Beginning at the line containing "- Removal - best case O(1) / worst case O(n)" in the material below and ending at the line containing "Both are abstract collections of data.", return each line exactly and add nothing.

### Material for the task
· · · · · · ·
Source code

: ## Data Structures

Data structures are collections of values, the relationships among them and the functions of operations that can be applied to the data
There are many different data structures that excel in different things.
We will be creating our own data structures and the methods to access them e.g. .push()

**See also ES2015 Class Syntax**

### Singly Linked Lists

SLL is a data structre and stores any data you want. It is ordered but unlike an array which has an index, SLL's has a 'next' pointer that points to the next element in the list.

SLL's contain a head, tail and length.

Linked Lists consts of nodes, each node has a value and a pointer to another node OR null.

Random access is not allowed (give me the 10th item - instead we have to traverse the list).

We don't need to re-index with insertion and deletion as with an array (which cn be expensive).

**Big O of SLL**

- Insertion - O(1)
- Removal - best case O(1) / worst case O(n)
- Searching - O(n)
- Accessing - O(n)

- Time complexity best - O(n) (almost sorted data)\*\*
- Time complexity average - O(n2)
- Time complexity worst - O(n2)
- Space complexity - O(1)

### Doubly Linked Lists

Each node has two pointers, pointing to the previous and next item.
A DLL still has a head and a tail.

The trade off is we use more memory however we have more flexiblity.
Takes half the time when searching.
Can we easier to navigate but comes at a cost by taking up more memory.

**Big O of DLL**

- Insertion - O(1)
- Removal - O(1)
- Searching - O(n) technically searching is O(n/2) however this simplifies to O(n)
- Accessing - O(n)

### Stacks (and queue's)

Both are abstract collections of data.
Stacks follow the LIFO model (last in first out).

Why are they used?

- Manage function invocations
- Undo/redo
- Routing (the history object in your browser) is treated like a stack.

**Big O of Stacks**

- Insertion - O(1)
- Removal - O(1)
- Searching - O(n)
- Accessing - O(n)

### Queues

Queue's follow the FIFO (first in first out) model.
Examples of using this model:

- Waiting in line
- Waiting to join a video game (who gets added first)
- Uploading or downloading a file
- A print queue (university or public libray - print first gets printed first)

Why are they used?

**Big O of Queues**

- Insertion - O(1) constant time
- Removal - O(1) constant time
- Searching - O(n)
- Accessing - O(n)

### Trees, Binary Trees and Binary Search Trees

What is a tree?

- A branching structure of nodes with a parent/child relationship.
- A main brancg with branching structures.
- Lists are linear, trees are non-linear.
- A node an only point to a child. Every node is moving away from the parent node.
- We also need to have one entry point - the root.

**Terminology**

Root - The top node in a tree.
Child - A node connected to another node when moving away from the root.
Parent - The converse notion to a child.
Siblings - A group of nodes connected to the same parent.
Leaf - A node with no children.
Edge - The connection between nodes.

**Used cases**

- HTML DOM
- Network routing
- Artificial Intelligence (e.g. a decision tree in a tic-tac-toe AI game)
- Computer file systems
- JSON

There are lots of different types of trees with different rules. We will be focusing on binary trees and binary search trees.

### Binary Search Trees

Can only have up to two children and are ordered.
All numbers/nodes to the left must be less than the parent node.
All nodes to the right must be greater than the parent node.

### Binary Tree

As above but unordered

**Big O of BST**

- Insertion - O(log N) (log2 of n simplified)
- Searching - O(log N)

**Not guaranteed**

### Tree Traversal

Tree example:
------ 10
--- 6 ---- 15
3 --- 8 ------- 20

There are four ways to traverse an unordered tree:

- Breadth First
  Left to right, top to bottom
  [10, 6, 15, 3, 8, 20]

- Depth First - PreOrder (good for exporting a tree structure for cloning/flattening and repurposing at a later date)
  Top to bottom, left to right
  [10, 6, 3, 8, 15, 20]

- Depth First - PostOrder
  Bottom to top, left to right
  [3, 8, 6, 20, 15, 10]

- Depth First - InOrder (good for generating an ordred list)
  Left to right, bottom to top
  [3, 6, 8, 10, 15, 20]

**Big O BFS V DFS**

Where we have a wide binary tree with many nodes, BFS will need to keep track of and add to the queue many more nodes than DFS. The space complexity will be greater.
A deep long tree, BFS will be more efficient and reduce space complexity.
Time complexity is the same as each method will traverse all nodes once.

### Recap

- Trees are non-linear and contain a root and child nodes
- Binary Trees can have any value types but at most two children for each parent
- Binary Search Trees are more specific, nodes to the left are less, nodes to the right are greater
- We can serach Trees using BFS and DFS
· · · · · · ·
### Answer to this problem
- Removal - best case O(1) / worst case O(n)
- Searching - O(n)
- Accessing - O(n)

- Time complexity best - O(n) (almost sorted data)\*\*
- Time complexity average - O(n2)
- Time complexity worst - O(n2)
- Space complexity - O(1)

### Doubly Linked Lists

Each node has two pointers, pointing to the previous and next item.
A DLL still has a head and a tail.

The trade off is we use more memory however we have more flexiblity.
Takes half the time when searching.
Can we easier to navigate but comes at a cost by taking up more memory.

**Big O of DLL**

- Insertion - O(1)
- Removal - O(1)
- Searching - O(n) technically searching is O(n/2) however this simplifies to O(n)
- Accessing - O(n)

### Stacks (and queue's)

Both are abstract collections of data.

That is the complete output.